RECORDED INFORMATION Start Marker

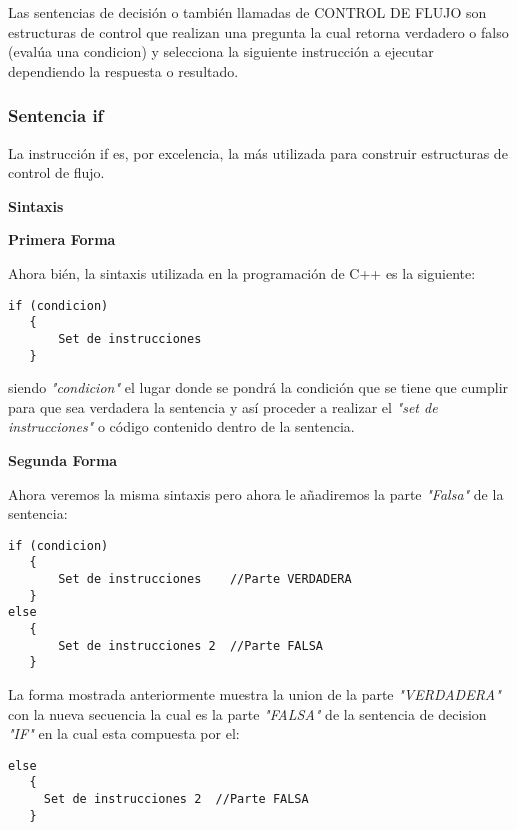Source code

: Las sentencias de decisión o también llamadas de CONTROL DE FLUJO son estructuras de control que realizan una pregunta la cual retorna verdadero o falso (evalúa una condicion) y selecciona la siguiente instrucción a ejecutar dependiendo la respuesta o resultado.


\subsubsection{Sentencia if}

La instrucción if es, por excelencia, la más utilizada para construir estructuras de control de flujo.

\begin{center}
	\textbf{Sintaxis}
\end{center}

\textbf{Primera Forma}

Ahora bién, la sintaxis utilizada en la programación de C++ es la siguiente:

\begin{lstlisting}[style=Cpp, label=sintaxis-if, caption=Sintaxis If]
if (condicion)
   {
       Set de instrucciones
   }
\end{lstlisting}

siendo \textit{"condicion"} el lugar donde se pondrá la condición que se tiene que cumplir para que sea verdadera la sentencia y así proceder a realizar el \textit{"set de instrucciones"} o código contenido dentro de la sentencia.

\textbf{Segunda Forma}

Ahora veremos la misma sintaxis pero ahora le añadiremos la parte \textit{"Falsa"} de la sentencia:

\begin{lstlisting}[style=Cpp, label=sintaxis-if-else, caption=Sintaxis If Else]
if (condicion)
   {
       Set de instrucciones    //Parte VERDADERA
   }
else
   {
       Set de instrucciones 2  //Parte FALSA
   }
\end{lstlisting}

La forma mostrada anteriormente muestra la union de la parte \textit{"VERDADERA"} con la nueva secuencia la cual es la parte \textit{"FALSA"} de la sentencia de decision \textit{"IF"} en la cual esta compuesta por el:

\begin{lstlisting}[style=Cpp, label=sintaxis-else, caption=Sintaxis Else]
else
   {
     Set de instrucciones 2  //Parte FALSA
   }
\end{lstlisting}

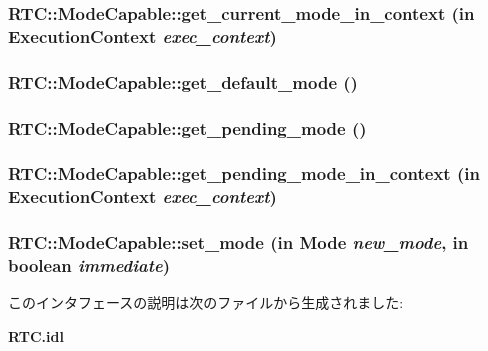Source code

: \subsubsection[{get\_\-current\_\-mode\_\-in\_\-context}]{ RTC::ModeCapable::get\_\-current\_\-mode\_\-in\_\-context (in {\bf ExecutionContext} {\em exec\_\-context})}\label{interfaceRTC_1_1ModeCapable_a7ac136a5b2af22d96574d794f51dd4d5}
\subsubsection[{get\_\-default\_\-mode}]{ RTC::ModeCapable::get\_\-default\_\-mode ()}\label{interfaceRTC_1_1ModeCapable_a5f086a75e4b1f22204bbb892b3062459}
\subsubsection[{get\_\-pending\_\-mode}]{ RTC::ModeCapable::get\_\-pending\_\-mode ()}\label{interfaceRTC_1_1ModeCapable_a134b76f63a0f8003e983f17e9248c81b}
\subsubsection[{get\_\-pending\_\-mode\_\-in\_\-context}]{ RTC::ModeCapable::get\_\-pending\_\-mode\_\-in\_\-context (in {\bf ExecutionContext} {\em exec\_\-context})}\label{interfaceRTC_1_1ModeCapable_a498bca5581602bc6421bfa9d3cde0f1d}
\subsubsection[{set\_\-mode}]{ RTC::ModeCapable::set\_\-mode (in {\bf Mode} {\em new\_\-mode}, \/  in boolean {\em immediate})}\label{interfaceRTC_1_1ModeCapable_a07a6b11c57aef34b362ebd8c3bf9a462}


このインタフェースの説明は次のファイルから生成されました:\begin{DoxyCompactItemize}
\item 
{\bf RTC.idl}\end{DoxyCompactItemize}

RECORDED INFORMATION End Marker

== EXERCISE GOAL ==
Run a filter over the data above and keep each line that contains the word "style".

== THE ANSWER ==
\begin{lstlisting}[style=Cpp, label=sintaxis-if, caption=Sintaxis If]
\begin{lstlisting}[style=Cpp, label=sintaxis-if-else, caption=Sintaxis If Else]
\begin{lstlisting}[style=Cpp, label=sintaxis-else, caption=Sintaxis Else]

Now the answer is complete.